It happened almost four years ago, but the pain for Adrian Perry was still brutal last week as she spoke through tears on the phone about how her young daughters had been sexually abused.
It is a personal story that dramatizes a policy debate.
The abuse had happened in the summer of 2016, at Camp Lejeune in North Carolina, when her twin girls had just turned 6 and an older daughter was 10.
Her husband’s former boss, Marine Corps Col. Daniel Wilson, had abused the twins, with one of the girls victimized on multiple occasions, Perry said.
It had happened during several of the periodic visits Perry and her girls paid to the home of Wilson and his wife. Perry found out about it later, she said, from her kids.
Wilson, it turned out, had digitally penetrated one of the twins and had licked and spanked both of them while Perry was in another room. He had offered alcohol, which he called his “apple juice,” to all three children, she said.
“Finding out our daughter’s innocence was stolen from her at 6 years old was one of those things that knocks you off your feet,” she said. “It knocks the wind out of you.”
Making the case more perverse, she said, was that Wilson had been something of a mentor to her husband.
“How do you ever trust after that?” she asked.
Wilson was charged with raping a child, abusing a child and other allegations, including that he sexually assaulted a woman in an unrelated incident.
He was convicted in 2017 of the child sexual abuse charge, conduct unbecoming an officer and being absent without leave.
However, last July, after Wilson had served roughly two years of a five-year prison term, a three-judge panel of the Navy-Marine Corps Court of Criminal Appeals reversed the child abuse conviction. The appellate judges cited “inconsistencies” they said they found reading a transcript of one of the twin girls’ testimony.
“It was like we had been sent backwards in our healing,” recalled Perry, who is now an advocate for abuse victims.
Attempts to reach Wilson’s attorney were not immediately successful.

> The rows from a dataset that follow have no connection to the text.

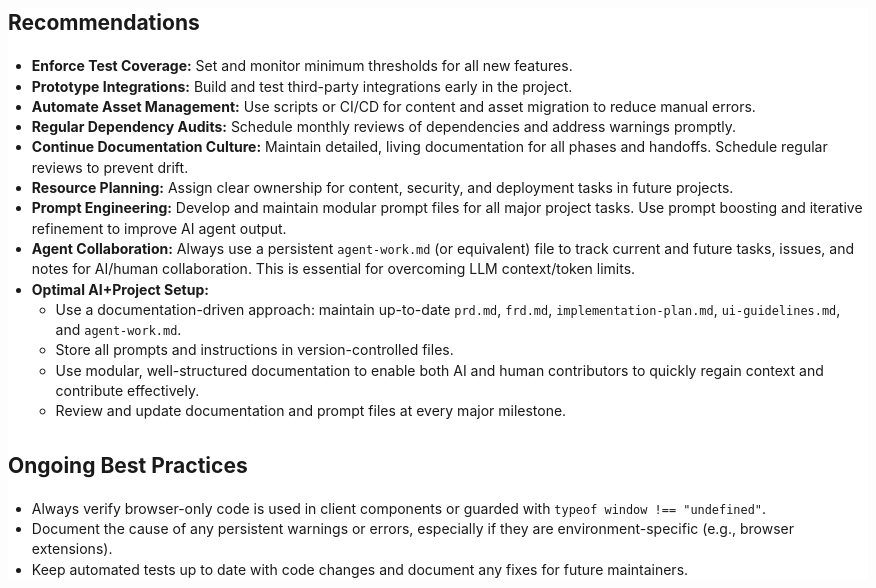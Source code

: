 ## Recommendations
- **Enforce Test Coverage:** Set and monitor minimum thresholds for all new features.
- **Prototype Integrations:** Build and test third-party integrations early in the project.
- **Automate Asset Management:** Use scripts or CI/CD for content and asset migration to reduce manual errors.
- **Regular Dependency Audits:** Schedule monthly reviews of dependencies and address warnings promptly.
- **Continue Documentation Culture:** Maintain detailed, living documentation for all phases and handoffs. Schedule regular reviews to prevent drift.
- **Resource Planning:** Assign clear ownership for content, security, and deployment tasks in future projects.
- **Prompt Engineering:** Develop and maintain modular prompt files for all major project tasks. Use prompt boosting and iterative refinement to improve AI agent output.
- **Agent Collaboration:** Always use a persistent `agent-work.md` (or equivalent) file to track current and future tasks, issues, and notes for AI/human collaboration. This is essential for overcoming LLM context/token limits.
- **Optimal AI+Project Setup:**
  - Use a documentation-driven approach: maintain up-to-date `prd.md`, `frd.md`, `implementation-plan.md`, `ui-guidelines.md`, and `agent-work.md`.
  - Store all prompts and instructions in version-controlled files.
  - Use modular, well-structured documentation to enable both AI and human contributors to quickly regain context and contribute effectively.
  - Review and update documentation and prompt files at every major milestone.

## Ongoing Best Practices
- Always verify browser-only code is used in client components or guarded with `typeof window !== "undefined"`.
- Document the cause of any persistent warnings or errors, especially if they are environment-specific (e.g., browser extensions).
- Keep automated tests up to date with code changes and document any fixes for future maintainers.

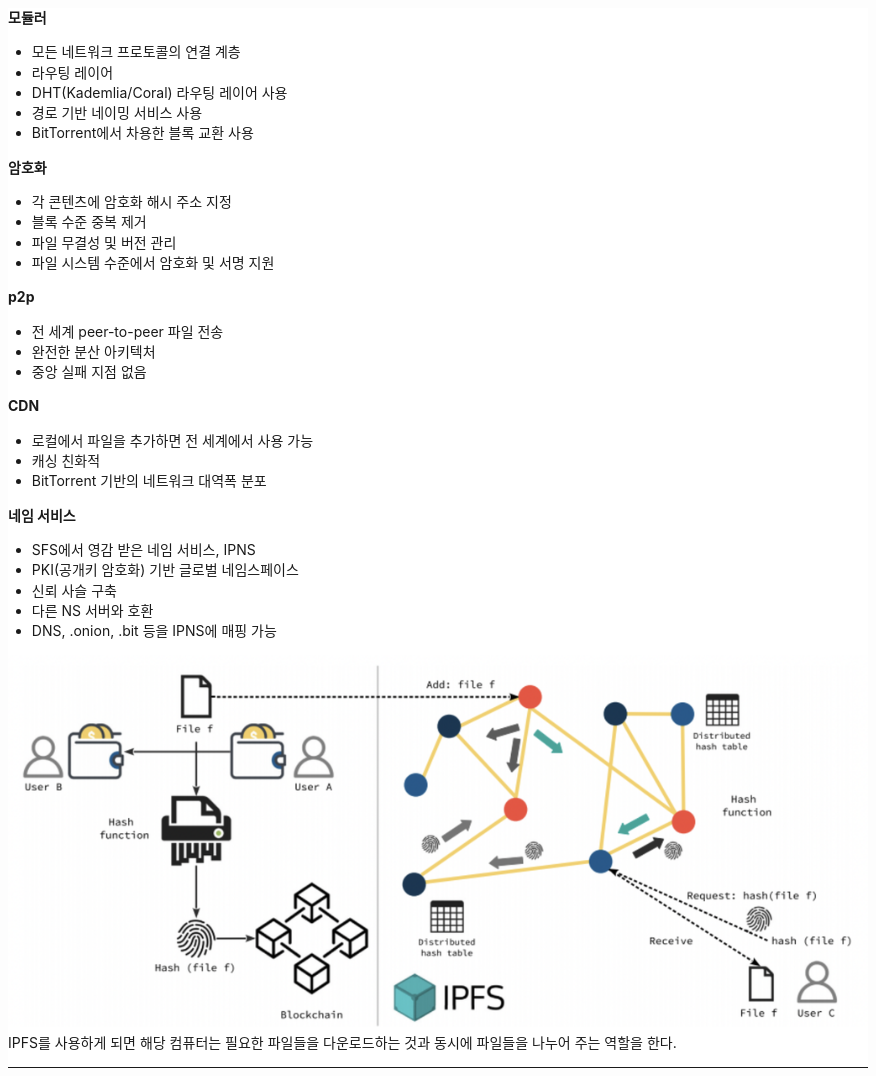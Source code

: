 **모듈러**  
- 모든 네트워크 프로토콜의 연결 계층  
- 라우팅 레이어  
- DHT(Kademlia/Coral) 라우팅 레이어 사용  
- 경로 기반 네이밍 서비스 사용  
- BitTorrent에서 차용한 블록 교환 사용  

**암호화**  
- 각 콘텐츠에 암호화 해시 주소 지정  
- 블록 수준 중복 제거  
- 파일 무결성 및 버전 관리  
- 파일 시스템 수준에서 암호화 및 서명 지원  

**p2p**  
- 전 세계 peer-to-peer 파일 전송  
- 완전한 분산 아키텍처  
- 중앙 실패 지점 없음  

**CDN**  
- 로컬에서 파일을 추가하면 전 세계에서 사용 가능  
- 캐싱 친화적  
- BitTorrent 기반의 네트워크 대역폭 분포  

**네임 서비스**  
- SFS에서 영감 받은 네임 서비스, IPNS  
- PKI(공개키 암호화) 기반 글로벌 네임스페이스  
- 신뢰 사슬 구축  
- 다른 NS 서버와 호환  
- DNS, .onion, .bit 등을 IPNS에 매핑 가능  

![ipfs](../../assets/img/ipfs.png)  
IPFS를 사용하게 되면 해당 컴퓨터는 필요한 파일들을 다운로드하는 것과 동시에 파일들을 나누어 주는 역할을 한다.  

---
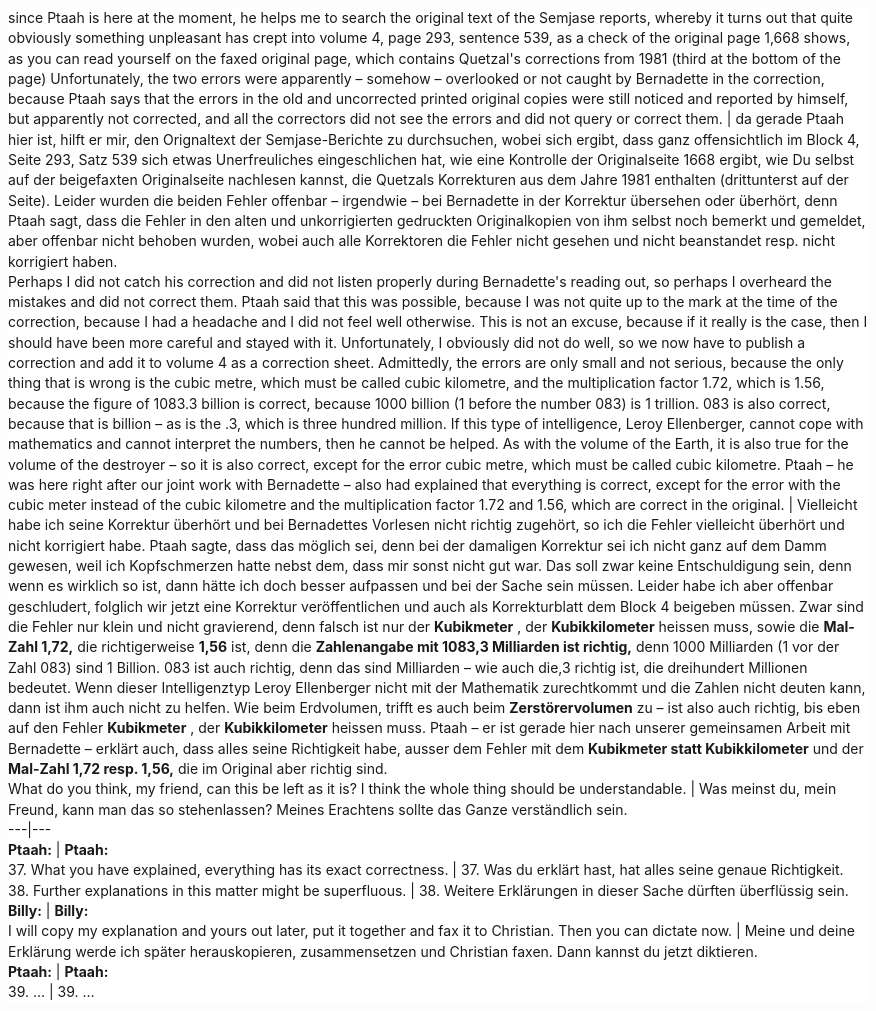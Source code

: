 since Ptaah is here at the moment, he helps me to search the original text of the Semjase reports, whereby it turns out that quite obviously something unpleasant has crept into volume 4, page 293, sentence 539, as a check of the original page 1,668 shows, as you can read yourself on the faxed original page, which contains Quetzal's corrections from 1981 (third at the bottom of the page) Unfortunately, the two errors were apparently – somehow – overlooked or not caught by Bernadette in the correction, because Ptaah says that the errors in the old and uncorrected printed original copies were still noticed and reported by himself, but apparently not corrected, and all the correctors did not see the errors and did not query or correct them.  | da gerade Ptaah hier ist, hilft er mir, den Orignaltext der Semjase-Berichte zu durchsuchen, wobei sich ergibt, dass ganz offensichtlich im Block 4, Seite 293, Satz 539 sich etwas Unerfreuliches eingeschlichen hat, wie eine Kontrolle der Originalseite 1668 ergibt, wie Du selbst auf der beigefaxten Originalseite nachlesen kannst, die Quetzals Korrekturen aus dem Jahre 1981 enthalten (drittunterst auf der Seite). Leider wurden die beiden Fehler offenbar – irgendwie – bei Bernadette in der Korrektur übersehen oder überhört, denn Ptaah sagt, dass die Fehler in den alten und unkorrigierten gedruckten Originalkopien von ihm selbst noch bemerkt und gemeldet, aber offenbar nicht behoben wurden, wobei auch alle Korrektoren die Fehler nicht gesehen und nicht beanstandet resp. nicht korrigiert haben.   
Perhaps I did not catch his correction and did not listen properly during Bernadette's reading out, so perhaps I overheard the mistakes and did not correct them. Ptaah said that this was possible, because I was not quite up to the mark at the time of the correction, because I had a headache and I did not feel well otherwise. This is not an excuse, because if it really is the case, then I should have been more careful and stayed with it. Unfortunately, I obviously did not do well, so we now have to publish a correction and add it to volume 4 as a correction sheet. Admittedly, the errors are only small and not serious, because the only thing that is wrong is the cubic metre, which must be called cubic kilometre, and the multiplication factor 1.72, which is 1.56, because the figure of 1083.3 billion is correct, because 1000 billion (1 before the number 083) is 1 trillion. 083 is also correct, because that is billion – as is the .3, which is three hundred million. If this type of intelligence, Leroy Ellenberger, cannot cope with mathematics and cannot interpret the numbers, then he cannot be helped. As with the volume of the Earth, it is also true for the volume of the destroyer – so it is also correct, except for the error cubic metre, which must be called cubic kilometre. Ptaah – he was here right after our joint work with Bernadette – also had explained that everything is correct, except for the error with the cubic meter instead of the cubic kilometre and the multiplication factor 1.72 and 1.56, which are correct in the original.  | Vielleicht habe ich seine Korrektur überhört und bei Bernadettes Vorlesen nicht richtig zugehört, so ich die Fehler vielleicht überhört und nicht korrigiert habe. Ptaah sagte, dass das möglich sei, denn bei der damaligen Korrektur sei ich nicht ganz auf dem Damm gewesen, weil ich Kopfschmerzen hatte nebst dem, dass mir sonst nicht gut war. Das soll zwar keine Entschuldigung sein, denn wenn es wirklich so ist, dann hätte ich doch besser aufpassen und bei der Sache sein müssen. Leider habe ich aber offenbar geschludert, folglich wir jetzt eine Korrektur veröffentlichen und auch als Korrekturblatt dem Block 4 beigeben müssen. Zwar sind die Fehler nur klein und nicht gravierend, denn falsch ist nur der **Kubikmeter** , der **Kubikkilometer** heissen muss, sowie die **Mal-Zahl 1,72,** die richtigerweise **1,56** ist, denn die **Zahlenangabe mit 1083,3 Milliarden ist richtig,** denn 1000 Milliarden (1 vor der Zahl 083) sind 1 Billion. 083 ist auch richtig, denn das sind Milliarden – wie auch die,3 richtig ist, die dreihundert Millionen bedeutet. Wenn dieser Intelligenztyp Leroy Ellenberger nicht mit der Mathematik zurechtkommt und die Zahlen nicht deuten kann, dann ist ihm auch nicht zu helfen. Wie beim Erdvolumen, trifft es auch beim **Zerstörervolumen** zu – ist also auch richtig, bis eben auf den Fehler **Kubikmeter** , der **Kubikkilometer** heissen muss. Ptaah – er ist gerade hier nach unserer gemeinsamen Arbeit mit Bernadette – erklärt auch, dass alles seine Richtigkeit habe, ausser dem Fehler mit dem **Kubikmeter statt Kubikkilometer** und der **Mal-Zahl 1,72 resp. 1,56,** die im Original aber richtig sind.   
What do you think, my friend, can this be left as it is? I think the whole thing should be understandable.  | Was meinst du, mein Freund, kann man das so stehenlassen? Meines Erachtens sollte das Ganze verständlich sein.   
---|---  
**Ptaah:** | **Ptaah:**  
37. What you have explained, everything has its exact correctness.  | 37. Was du erklärt hast, hat alles seine genaue Richtigkeit.   
38. Further explanations in this matter might be superfluous.  | 38. Weitere Erklärungen in dieser Sache dürften überflüssig sein.   
**Billy:** | **Billy:**  
I will copy my explanation and yours out later, put it together and fax it to Christian. Then you can dictate now.  | Meine und deine Erklärung werde ich später herauskopieren, zusammensetzen und Christian faxen. Dann kannst du jetzt diktieren.   
**Ptaah:** | **Ptaah:**  
39. …  | 39. …   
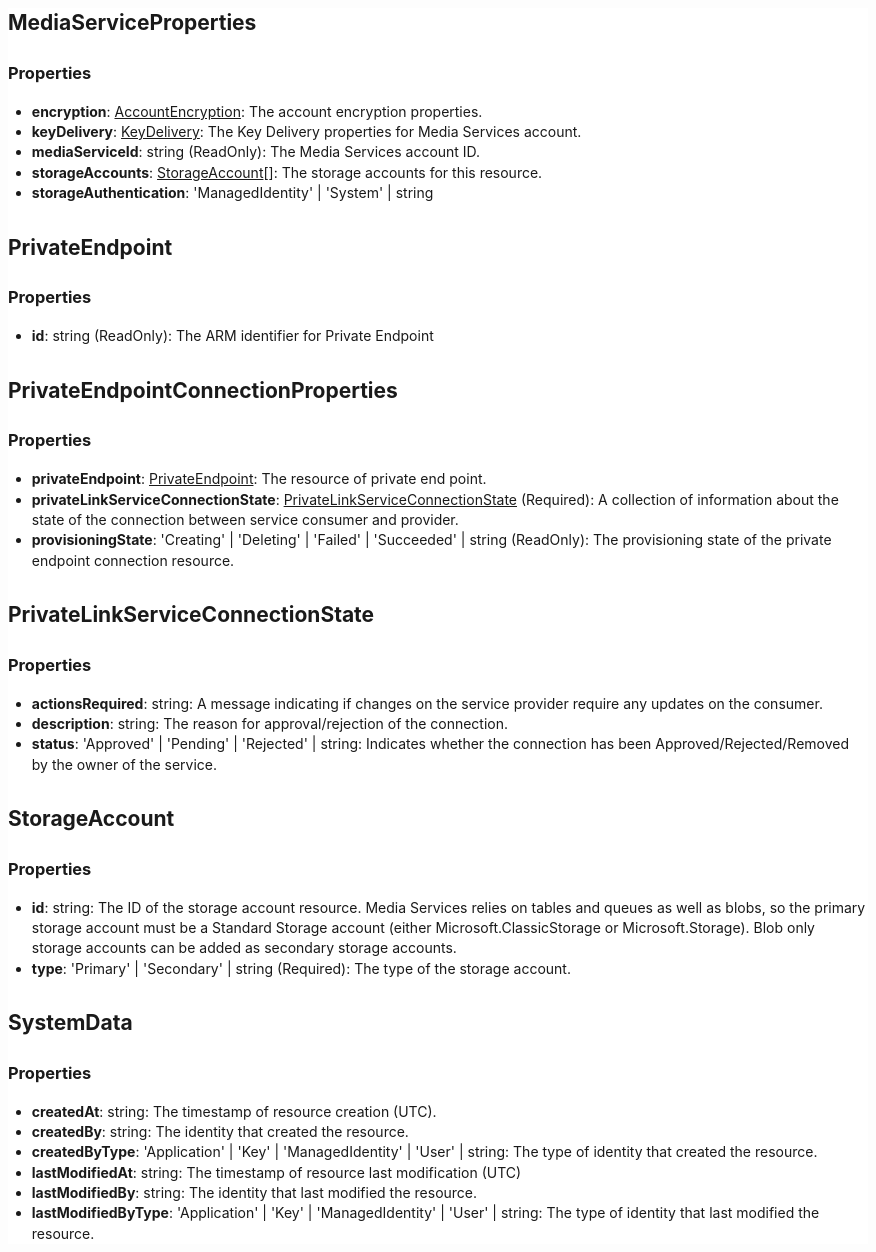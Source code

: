 ## MediaServiceProperties
### Properties
* **encryption**: [AccountEncryption](#accountencryption): The account encryption properties.
* **keyDelivery**: [KeyDelivery](#keydelivery): The Key Delivery properties for Media Services account.
* **mediaServiceId**: string (ReadOnly): The Media Services account ID.
* **storageAccounts**: [StorageAccount](#storageaccount)[]: The storage accounts for this resource.
* **storageAuthentication**: 'ManagedIdentity' | 'System' | string

## PrivateEndpoint
### Properties
* **id**: string (ReadOnly): The ARM identifier for Private Endpoint

## PrivateEndpointConnectionProperties
### Properties
* **privateEndpoint**: [PrivateEndpoint](#privateendpoint): The resource of private end point.
* **privateLinkServiceConnectionState**: [PrivateLinkServiceConnectionState](#privatelinkserviceconnectionstate) (Required): A collection of information about the state of the connection between service consumer and provider.
* **provisioningState**: 'Creating' | 'Deleting' | 'Failed' | 'Succeeded' | string (ReadOnly): The provisioning state of the private endpoint connection resource.

## PrivateLinkServiceConnectionState
### Properties
* **actionsRequired**: string: A message indicating if changes on the service provider require any updates on the consumer.
* **description**: string: The reason for approval/rejection of the connection.
* **status**: 'Approved' | 'Pending' | 'Rejected' | string: Indicates whether the connection has been Approved/Rejected/Removed by the owner of the service.

## StorageAccount
### Properties
* **id**: string: The ID of the storage account resource. Media Services relies on tables and queues as well as blobs, so the primary storage account must be a Standard Storage account (either Microsoft.ClassicStorage or Microsoft.Storage). Blob only storage accounts can be added as secondary storage accounts.
* **type**: 'Primary' | 'Secondary' | string (Required): The type of the storage account.

## SystemData
### Properties
* **createdAt**: string: The timestamp of resource creation (UTC).
* **createdBy**: string: The identity that created the resource.
* **createdByType**: 'Application' | 'Key' | 'ManagedIdentity' | 'User' | string: The type of identity that created the resource.
* **lastModifiedAt**: string: The timestamp of resource last modification (UTC)
* **lastModifiedBy**: string: The identity that last modified the resource.
* **lastModifiedByType**: 'Application' | 'Key' | 'ManagedIdentity' | 'User' | string: The type of identity that last modified the resource.
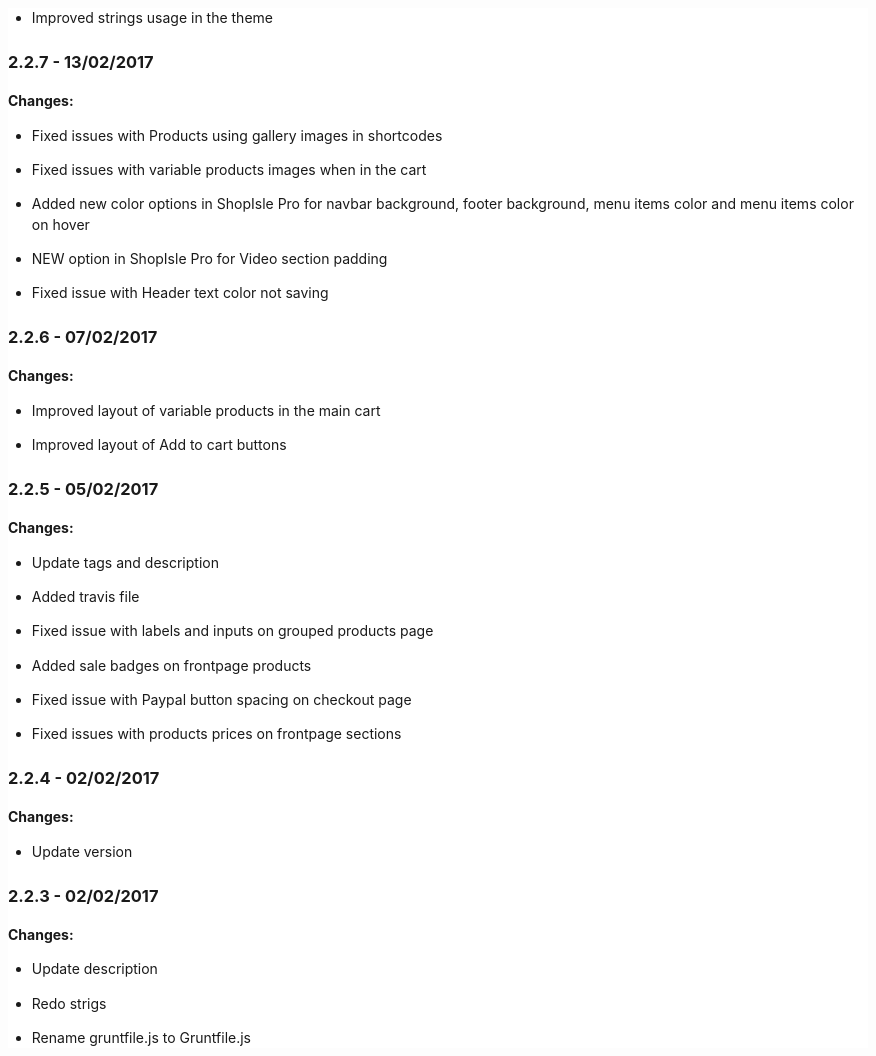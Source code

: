 - Improved strings usage in the theme


### 2.2.7 - 13/02/2017

**Changes:** 

- Fixed issues with Products using gallery images in shortcodes

- Fixed issues with variable products images when in the cart

- Added new color options in ShopIsle Pro for navbar background, footer background, menu items color and menu items color on hover

- NEW option in ShopIsle Pro for Video section padding

- Fixed issue with Header text color not saving


### 2.2.6 - 07/02/2017

**Changes:** 

- Improved layout of variable products in the main cart

- Improved layout of Add to cart buttons


### 2.2.5 - 05/02/2017

**Changes:** 

- Update tags and description

- Added travis file

- Fixed issue with labels and inputs on grouped products page

- Added sale badges on frontpage products

- Fixed issue with Paypal button spacing on checkout page

- Fixed issues with products prices on frontpage sections


### 2.2.4 - 02/02/2017

**Changes:** 

- Update version


### 2.2.3 - 02/02/2017

**Changes:** 

- Update description

- Redo strigs

- Rename gruntfile.js to Gruntfile.js
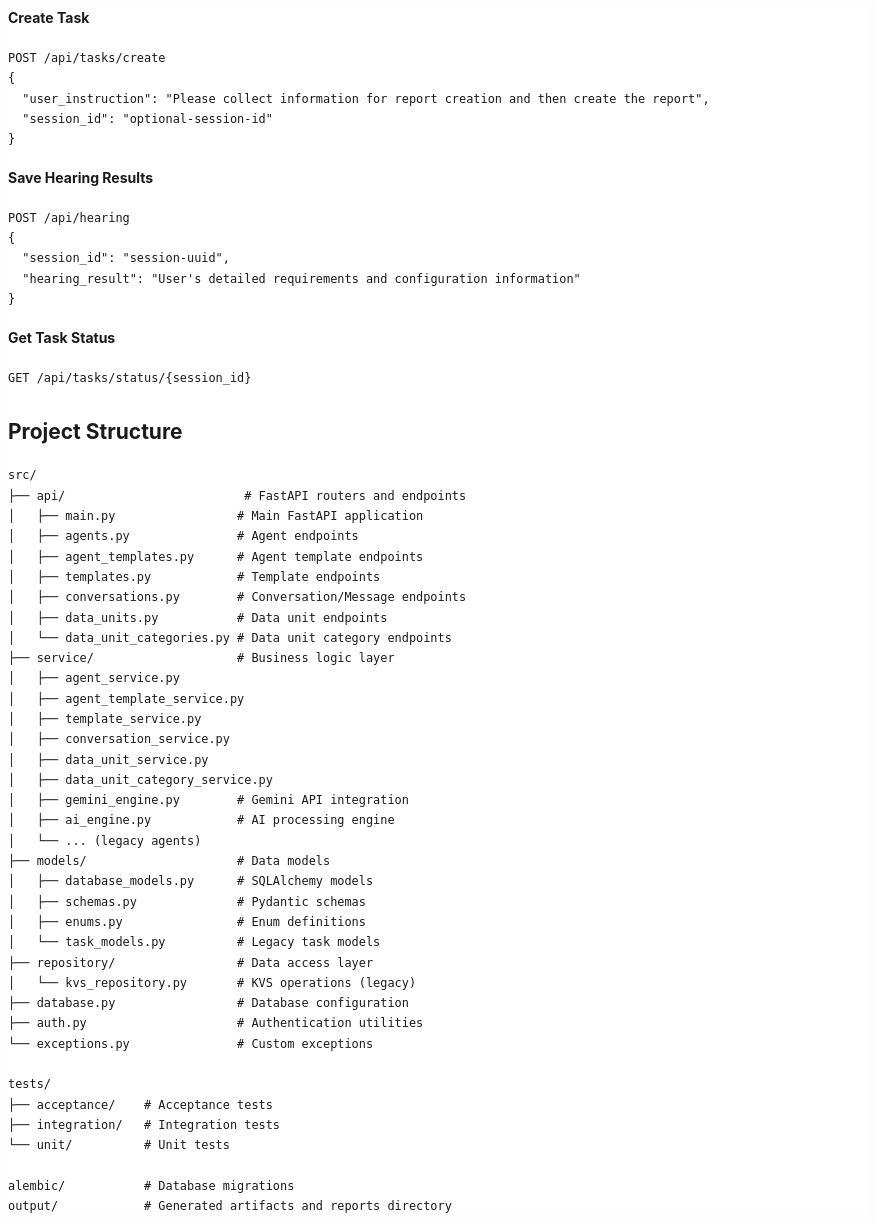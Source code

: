 #### Create Task
```http
POST /api/tasks/create
{
  "user_instruction": "Please collect information for report creation and then create the report",
  "session_id": "optional-session-id"
}
```

#### Save Hearing Results
```http
POST /api/hearing
{
  "session_id": "session-uuid",
  "hearing_result": "User's detailed requirements and configuration information"
}
```

#### Get Task Status
```http
GET /api/tasks/status/{session_id}
```

## Project Structure

```
src/
├── api/                         # FastAPI routers and endpoints
│   ├── main.py                 # Main FastAPI application
│   ├── agents.py               # Agent endpoints
│   ├── agent_templates.py      # Agent template endpoints
│   ├── templates.py            # Template endpoints
│   ├── conversations.py        # Conversation/Message endpoints
│   ├── data_units.py           # Data unit endpoints
│   └── data_unit_categories.py # Data unit category endpoints
├── service/                    # Business logic layer
│   ├── agent_service.py
│   ├── agent_template_service.py
│   ├── template_service.py
│   ├── conversation_service.py
│   ├── data_unit_service.py
│   ├── data_unit_category_service.py
│   ├── gemini_engine.py        # Gemini API integration
│   ├── ai_engine.py            # AI processing engine
│   └── ... (legacy agents)
├── models/                     # Data models
│   ├── database_models.py      # SQLAlchemy models
│   ├── schemas.py              # Pydantic schemas
│   ├── enums.py                # Enum definitions
│   └── task_models.py          # Legacy task models
├── repository/                 # Data access layer
│   └── kvs_repository.py       # KVS operations (legacy)
├── database.py                 # Database configuration
├── auth.py                     # Authentication utilities
└── exceptions.py               # Custom exceptions

tests/
├── acceptance/    # Acceptance tests
├── integration/   # Integration tests
└── unit/          # Unit tests

alembic/           # Database migrations
output/            # Generated artifacts and reports directory
```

Wilson’s case has gotten considerable attention, especially in the military press. But it is particularly relevant now to a congressional debate that will heat up in a few weeks, when the Armed Services committees write their fiscal 2021 defense authorization bill, the NDAA.
The appellate panel in the Perry family’s case had no choice, under military rules, but to essentially hold a second trial and re-litigate the evidence.
This requirement applies to the criminal appeals courts of the Army, Air Force, Navy-Marine Corps and Coast Guard. They must review not just the legalities of their cases — whether evidence was admitted properly and the like — but also the “factual sufficiency” of lower court decisions.
Civilian appellate courts are typically looking out for egregious factual errors or lack of evidence when they review lower court rulings, legal experts say. They are not asking anew, as military appellate courts are, whether the person is guilty beyond a reasonable doubt, with only slight deference to the lower court’s work.
This approach is virtually unique to the military appellate system, experts said.
“The military system is remarkably different, but not in a way that advances the cause of justice,” said Mary Rose Hughes, an attorney in private practice who represents military sexual assault victims on a pro bono basis.